I grew up in an environment that taught me that selflessness and self sacrifice were a virtue and that "good" people always prioritize others' needs, wants and desires. I remember being severely punished anytime I had the audacity to choose me or my truth. Boundaries weren't allowed. I had to comply to saying yes because of the tremendous negative consequences involved. It became so embedded within me to say yes, that saying no was not simply a matter of being considered selfish and bad, it became a matter of survival. Betraying, abandoning and lying to myself (which I had no concept of at that time) became a knew jerk reaction for me. So imagine how unbearably painful it was for me to start undoing this ongoing process of self abandonment because my entire self concept was wrapped around being the good girl that gives to everyone indiscriminately and is untrue to herself at all times. Something I realized along the way that made it easier for me to say no and commit to my truth was the realization that anytime I said yes without meaning it I wasn't only being untrue to myself, I was being untrue to the other at the same time. Because the other doesn't know you actually don't want to do the thing you said you want to do. They have no clue! They take your word for it. So by saying yes I sold them an idea of me that was false.

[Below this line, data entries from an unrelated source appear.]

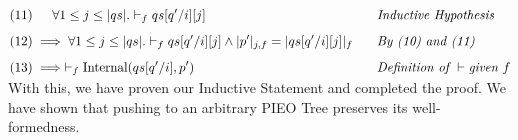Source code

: \documentclass{article}
\begin{document}
\begin{alignat*}{5}
&(11)  \indent \forall 1 \leq j \leq |qs|. \vdash_f qs[q'/i][j] && \hspace{0.3cm} \textit{Inductive Hypothesis}\\[5pt]
&(12) \implies \forall 1 \leq j \leq |qs|. \vdash_f qs[q'/i][j] \land |p'|_{j, f} = |qs[q'/i][j]|_f&&\hspace{0.3cm} \textit{By (10) and (11)}\\[5pt]
&(13) \implies \vdash_f \text{Internal}(qs[q'/i], p') && \hspace{0.3cm} \textit{Definition of } \vdash \textit{given } f\\[-10pt]
\end{alignat*}

With this, we have proven our Inductive Statement and completed the proof. We have shown that pushing to an arbitrary PIEO Tree preserves its well-formedness.\\[-10pt]
\end{document}
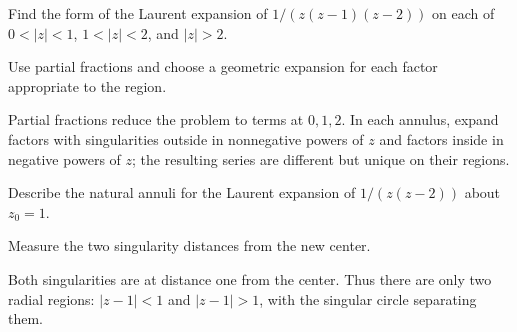 \begin{exercise}\label{exr:iv08-expand-15}
Find the form of the Laurent expansion of \(1/(z(z-1)(z-2))\) on each of \(0<|z|<1\), \(1<|z|<2\), and \(|z|>2\).
\end{exercise}
\begin{hint}
Use partial fractions and choose a geometric expansion for each factor appropriate to the region.
\end{hint}
\begin{solution}
Partial fractions reduce the problem to terms at \(0,1,2\). In each annulus, expand factors with singularities outside in nonnegative powers of \(z\) and factors inside in negative powers of \(z\); the resulting series are different but unique on their regions.
\end{solution}

\begin{exercise}\label{exr:iv08-expand-16}
Describe the natural annuli for the Laurent expansion of \(1/(z(z-2))\) about \(z_0=1\).
\end{exercise}
\begin{hint}
Measure the two singularity distances from the new center.
\end{hint}
\begin{solution}
Both singularities are at distance one from the center. Thus there are only two radial regions: \(|z-1|<1\) and \(|z-1|>1\), with the singular circle separating them.
\end{solution}

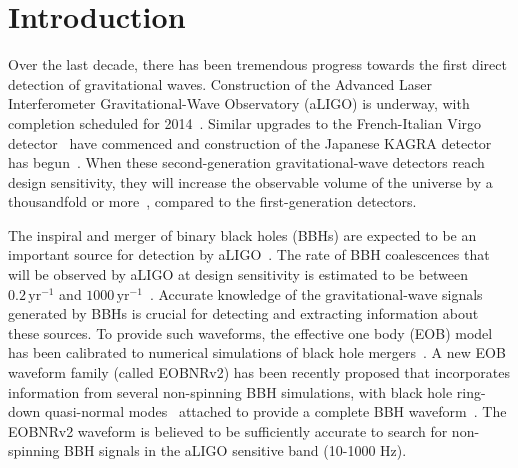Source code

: 
\section{Introduction}
Over the last decade, there has been tremendous progress towards the
first direct detection of gravitational waves. Construction of the Advanced
Laser Interferometer Gravitational-Wave Observatory (aLIGO) is underway, with
completion scheduled for 2014~\cite{Harry:2010zz}. Similar upgrades to
the French-Italian Virgo detector~\citep{aVIRGO} have commenced and construction
of the Japanese KAGRA detector has begun~\citep{Somiya:2011np}.  When these
second-generation gravitational-wave detectors reach design sensitivity, they
will increase the observable volume of the universe by a thousandfold or
more~\citep{aLIGOsensitivity}, compared to the first-generation detectors.

The inspiral and merger of binary black holes (BBHs) are expected to be an important source for detection by
aLIGO~\citep{300yrsofGravitation}.  The rate of BBH coalescences that will be
observed by aLIGO at design sensitivity is estimated to be between
$0.2\,\mathrm{yr}^{-1}$ and $1000\,\mathrm{yr}^{-1}$~\citep{LSCCBCRates2010}.
Accurate knowledge of the gravitational-wave signals generated by BBHs is
crucial for detecting and extracting information about these sources.  
To provide such waveforms, the effective one body (EOB)
model~\citep{EOBOriginalBuonannoDamour} has been calibrated to numerical
simulations of black hole
mergers~\citep{EOBNR01,EOBNRdevel01,EOBNRdevel02,EOBNRdevel03,EOBNRdevel04,EOBdevel01,EOBdevel02,BuonannoEOBv2Main}.
A new EOB waveform family (called EOBNRv2) has been recently proposed that
incorporates information from several non-spinning BBH simulations, with black
hole ring-down quasi-normal modes~\citep{BHRDQNMs,BHPTMinoSasaki} attached to
provide a complete BBH waveform~\citep{BuonannoEOBv2Main}.  The EOBNRv2
waveform is believed to be sufficiently accurate to search for non-spinning
BBH signals in the aLIGO sensitive band (10-1000 Hz). 

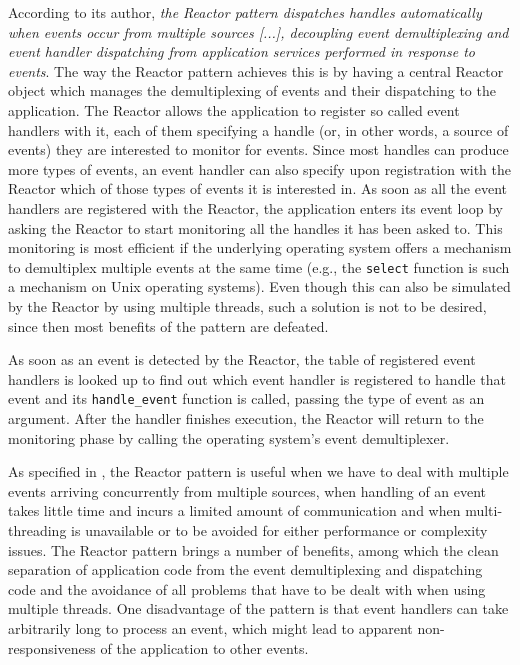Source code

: \documentclass[a4paper,10pt]{article}
\begin{document}
According to its author, \emph{the Reactor pattern dispatches handles automatically when events occur
from multiple sources [...], decoupling event demultiplexing and event handler dispatching from application
services performed in response to events}. The way the Reactor pattern achieves this is by having a
central Reactor object which manages the demultiplexing of events and their dispatching to the application.
The Reactor allows the application to register so called event handlers with it, each of them specifying a
handle (or, in other words, a source of events) they are interested to monitor for events. Since most handles
can produce more types of events, an event handler can also specify upon registration with the Reactor
which of those types of events it is interested in. As soon as all the event handlers are registered with the
Reactor, the application enters its event loop by asking the Reactor to start monitoring all the handles it
has been asked to. This monitoring is most efficient if the underlying operating system offers a mechanism
to demultiplex multiple events at the same time (e.g., the \texttt{select} function is such a mechanism
on Unix operating systems). Even though this can also be simulated by the Reactor by using multiple threads,
such a solution is not to be desired, since then most benefits of the pattern are defeated.

As soon as an event is detected by the Reactor, the table of registered event handlers is looked up to
find out which event handler is registered to handle that event and its \texttt{handle\_event} function
is called, passing the type of event as an argument. After the handler finishes execution, the Reactor will
return to the monitoring phase by calling the operating system's event demultiplexer.

As specified in \cite{226255}, the Reactor pattern is useful when we have to deal with multiple events
arriving concurrently from multiple sources, when handling of an event takes little time and incurs a limited
amount of communication and when multi-threading is unavailable or to be avoided for either performance
or complexity issues. The Reactor pattern brings a number of benefits, among which the clean separation of
application code from the event demultiplexing and dispatching code and the avoidance of all problems that
have to be dealt with when using multiple threads. One disadvantage of the pattern is that event handlers
can take arbitrarily long to process an event, which might lead to apparent non-responsiveness of the application
to other events.
\end{document}
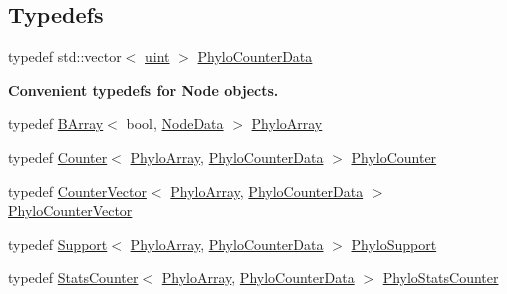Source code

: \subsection*{Typedefs}
\begin{DoxyCompactItemize}
\item 
typedef std\+::vector$<$ \hyperlink{namespacebarry_a11dfc53ddb4672278319aa04f1e09a6c}{uint} $>$ \hyperlink{namespacebarry_1_1counters_1_1phylo_a6ecc0d8ab76f8dc2db152221a8e9e95a}{Phylo\+Counter\+Data}
\end{DoxyCompactItemize}
\begin{Indent}\textbf{ Convenient typedefs for Node objects.}\par
\begin{DoxyCompactItemize}
\item 
typedef \hyperlink{classbarry_1_1_b_array}{B\+Array}$<$ bool, \hyperlink{classbarry_1_1counters_1_1phylo_1_1_node_data}{Node\+Data} $>$ \hyperlink{namespacebarry_1_1counters_1_1phylo_a50a6652c16ff57d76b4099043d6a0bbb}{Phylo\+Array}
\item 
typedef \hyperlink{classbarry_1_1_counter}{Counter}$<$ \hyperlink{namespacebarry_1_1counters_1_1phylo_a50a6652c16ff57d76b4099043d6a0bbb}{Phylo\+Array}, \hyperlink{namespacebarry_1_1counters_1_1phylo_a6ecc0d8ab76f8dc2db152221a8e9e95a}{Phylo\+Counter\+Data} $>$ \hyperlink{namespacebarry_1_1counters_1_1phylo_a6523924ce3465c5b212584c57664f953}{Phylo\+Counter}
\item 
typedef \hyperlink{classbarry_1_1_counter_vector}{Counter\+Vector}$<$ \hyperlink{namespacebarry_1_1counters_1_1phylo_a50a6652c16ff57d76b4099043d6a0bbb}{Phylo\+Array}, \hyperlink{namespacebarry_1_1counters_1_1phylo_a6ecc0d8ab76f8dc2db152221a8e9e95a}{Phylo\+Counter\+Data} $>$ \hyperlink{namespacebarry_1_1counters_1_1phylo_a2f117d1cd1dff67e1539cbc0aef5766a}{Phylo\+Counter\+Vector}
\item 
typedef \hyperlink{classbarry_1_1_support}{Support}$<$ \hyperlink{namespacebarry_1_1counters_1_1phylo_a50a6652c16ff57d76b4099043d6a0bbb}{Phylo\+Array}, \hyperlink{namespacebarry_1_1counters_1_1phylo_a6ecc0d8ab76f8dc2db152221a8e9e95a}{Phylo\+Counter\+Data} $>$ \hyperlink{namespacebarry_1_1counters_1_1phylo_a40ee9e679f0f95fdeeb18cd0a2e45d48}{Phylo\+Support}
\item 
typedef \hyperlink{classbarry_1_1_stats_counter}{Stats\+Counter}$<$ \hyperlink{namespacebarry_1_1counters_1_1phylo_a50a6652c16ff57d76b4099043d6a0bbb}{Phylo\+Array}, \hyperlink{namespacebarry_1_1counters_1_1phylo_a6ecc0d8ab76f8dc2db152221a8e9e95a}{Phylo\+Counter\+Data} $>$ \hyperlink{namespacebarry_1_1counters_1_1phylo_abfefb6cff81a19d278b306a79cc011a3}{Phylo\+Stats\+Counter}
\end{DoxyCompactItemize}
\end{Indent}
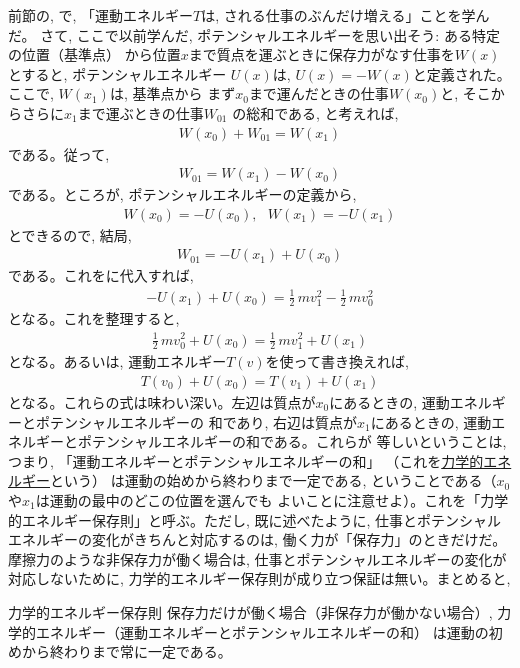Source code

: 前節の, で, 
「運動エネルギー$T$は, される仕事のぶんだけ増える」ことを学んだ。
さて, ここで以前学んだ, ポテンシャルエネルギーを思い出そう: ある特定の位置（基準点）
から位置$x$まで質点を運ぶときに保存力がなす仕事を$W(x)$とすると, ポテンシャルエネルギー
$U(x)$は, $U(x)=-W(x)$と定義された。ここで, $W(x_1)$は, 基準点から
まず$x_0$まで運んだときの仕事$W(x_0)$と, そこからさらに$x_1$まで運ぶときの仕事$W_{01}$
の総和である, と考えれば, 
\begin{eqnarray} 
W(x_0)+W_{01}=W(x_1)
\end{eqnarray} 
である。従って, 
\begin{eqnarray} 
W_{01}=W(x_1)-W(x_0)
\end{eqnarray} 
である。ところが, ポテンシャルエネルギーの定義から, 
\begin{eqnarray} 
W(x_0)=-U(x_0),\,\,\,\, W(x_1)=-U(x_1)
\end{eqnarray} 
とできるので, 結局, 
\begin{eqnarray} 
W_{01}=-U(x_1)+U(x_0)\label{eq:W01U1U0}
\end{eqnarray} 
である。これをに代入すれば, 
\begin{eqnarray} 
-U(x_1)+U(x_0)=\frac{1}{2}\,mv_1^2-\frac{1}{2}\,mv_0^2
\end{eqnarray} 
となる。これを整理すると, 
\begin{eqnarray} 
\frac{1}{2}\,mv_0^2+U(x_0)=\frac{1}{2}\,mv_1^2+U(x_1)\label{eq:DEcons}
\end{eqnarray} 
となる。あるいは, 運動エネルギー$T(v)$を使って書き換えれば, 
\begin{eqnarray} 
T(v_0)+U(x_0)=T(v_1)+U(x_1)\label{eq:DEcons2}
\end{eqnarray} 
となる。これらの式は味わい深い。左辺は質点が$x_0$にあるときの, 運動エネルギーとポテンシャルエネルギーの
和であり, 右辺は質点が$x_1$にあるときの, 運動エネルギーとポテンシャルエネルギーの和である。これらが
等しいということは, つまり, 「運動エネルギーとポテンシャルエネルギーの和」
（これを\underline{力学的エネルギー}という）
は運動の始めから終わりまで一定である, ということである（$x_0$や$x_1$は運動の最中のどこの位置を選んでも
よいことに注意せよ）。これを「力学的エネルギー保存則」と呼ぶ。ただし, 既に述べたように, 
仕事とポテンシャルエネルギーの変化がきちんと対応するのは, 働く力が「保存力」のときだけだ。
摩擦力のような非保存力が働く場合は, 仕事とポテンシャルエネルギーの変化が対応しないために, 
力学的エネルギー保存則が成り立つ保証は無い。まとめると, 
\begin{itembox}{力学的エネルギー保存則}
保存力だけが働く場合（非保存力が働かない場合）, 
力学的エネルギー（運動エネルギーとポテンシャルエネルギーの和）
は運動の初めから終わりまで常に一定である。
\end{itembox}

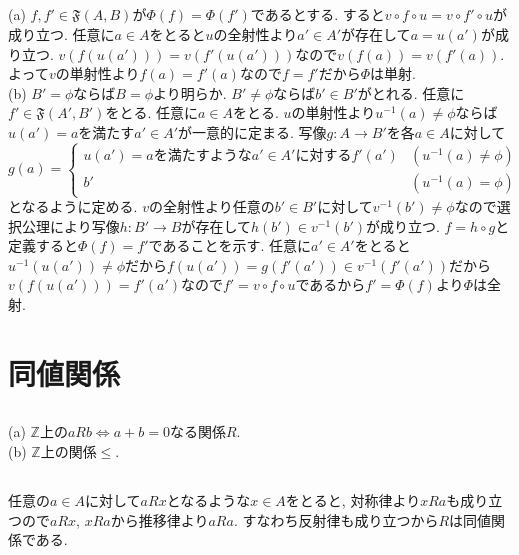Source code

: \documentclass{jsarticle}
\begin{document}
\subsection{} %
(a) $f, f' \in \mathfrak{F}(A, B)$が$\Phi(f) = \Phi(f')$であるとする. すると$v \circ f \circ u = v \circ f' \circ u$が成り立つ. 任意に$a \in A$をとると$u$の全射性より$a' \in A'$が存在して$a = u(a')$が成り立つ. $v(f(u(a'))) = v(f'(u(a')))$なので$v(f(a)) = v(f'(a))$. よって$v$の単射性より$f(a) = f'(a)$なので$f = f'$だから$\Phi$は単射.\\
(b) $B' = \phi$ならば$B = \phi$より明らか. $B' \neq \phi$ならば$b' \in B'$がとれる. 任意に$f' \in \mathfrak{F}(A', B')$をとる. 任意に$a \in A$をとる. $u$の単射性より$u^{-1}(a) \neq \phi$ならば$u(a') = a$を満たす$a' \in A'$が一意的に定まる. 写像$g:A \rightarrow B'$を各$a \in A$に対して
\begin{equation*}
	g(a) =
	\begin{cases}
		u(a') = aを満たすようなa' \in A'に対するf'(a') & (u^{-1}(a) \neq \phi)\\
		b' & (u^{-1}(a) = \phi)
	\end{cases}
\end{equation*}
となるように定める. $v$の全射性より任意の$b' \in B'$に対して$v^{-1}(b') \neq \phi$なので選択公理により写像$h:B' \rightarrow B$が存在して$h(b') \in v^{-1}(b')$が成り立つ. $f = h \circ g$と定義すると$\Phi(f) = f'$であることを示す. 任意に$a' \in A'$をとると$u^{-1}(u(a')) \neq \phi$だから$f(u(a')) = g(f'(a')) \in v^{-1}(f'(a'))$だから$v(f(u(a'))) = f'(a')$なので$f' = v \circ f \circ u$であるから$f' = \Phi(f)$より$\Phi$は全射.


\section{同値関係} %
\subsection{} %
\noindent
(a) $\mathbb{Z}$上の$aRb \Leftrightarrow a + b = 0$なる関係$R$.\\
(b) $\mathbb{Z}$上の関係$\leq$.

\subsection{} %
任意の$a \in A$に対して$aRx$となるような$x \in A$をとると, 対称律より$xRa$も成り立つので$aRx$, $xRa$から推移律より$aRa$. すなわち反射律も成り立つから$R$は同値関係である.
\end{document}
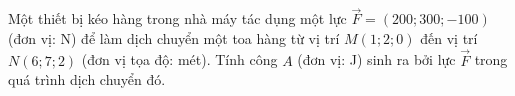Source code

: \begin{ex}
Một thiết bị kéo hàng trong nhà máy tác dụng một lực $\overrightarrow{F}=(200;300;-100)$ (đơn vị: N) để làm dịch chuyển một toa hàng từ vị trí $M(1;2;0)$ đến vị trí $N(6;7;2)$ (đơn vị tọa độ: mét). Tính công $A$ (đơn vị: J) sinh ra bởi lực $\overrightarrow{F}$ trong quá trình dịch chuyển đó.
\end{ex}
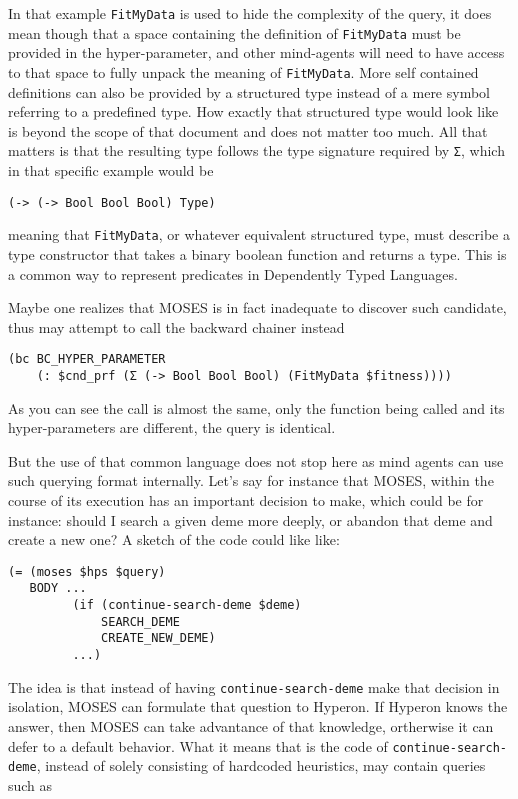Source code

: \documentclass[]{report}
\begin{document}
In that example \texttt{FitMyData} is used to hide the complexity of
the query, it does mean though that a space containing the definition
of
\texttt{FitMyData} must be provided in the hyper-parameter, and other
mind-agents will need to have access to that space to fully unpack the
meaning of \texttt{FitMyData}.  More self contained definitions can also be
provided by a structured type instead of a mere symbol referring to a
predefined type.  How exactly that structured type would look like is
beyond the scope of that document and does not matter too much.  All
that matters is that the resulting type follows the type signature
required by \texttt{Σ}, which in that specific example would be

\begin{verbatim}
(-> (-> Bool Bool Bool) Type)
\end{verbatim}
meaning that \texttt{FitMyData}, or whatever equivalent structured type, must
describe a type constructor that takes a binary boolean function and
returns a type.  This is a common way to represent predicates in
Dependently Typed Languages.

Maybe one realizes that MOSES is in fact inadequate to discover such
candidate, thus may attempt to call the backward chainer instead

\begin{verbatim}
(bc BC_HYPER_PARAMETER
    (: $cnd_prf (Σ (-> Bool Bool Bool) (FitMyData $fitness))))
\end{verbatim}
As you can see the call is almost the same, only the function being
called and its hyper-parameters are different, the query is identical.

But the use of that common language does not stop here as mind agents
can use such querying format internally.  Let's say for instance that
MOSES, within the course of its execution has an important decision to
make, which could be for instance: should I search a given deme more
deeply, or abandon that deme and create a new one?  A sketch of the
code could like like:

\begin{verbatim}
(= (moses $hps $query)
   BODY ...
         (if (continue-search-deme $deme)
             SEARCH_DEME
             CREATE_NEW_DEME)
         ...)
\end{verbatim}
The idea is that instead of having \texttt{continue-search-deme} make
that decision in isolation, MOSES can formulate that question to
Hyperon.  If Hyperon knows the answer, then MOSES can take advantance
of that knowledge, ortherwise it can defer to a default behavior.
What it means that is the code of \texttt{continue-search-deme},
instead of solely consisting of hardcoded heuristics, may contain
queries such as
\end{document}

Don't feel bad for this. It's not you, it's your conditioning. You don't do it on purpose. You simply learned to survive this way. So anytime you want to say no but feel pressured to say yes, ask yourself "Am I OK with lying to this person and to myself at the same time?" You will feel guilty in the beginning of practicing this, no doubt about it. This is the truth. But dont wait until it feels good to start saying no because it won't happen unless you slowly and gradually start actually practicing it.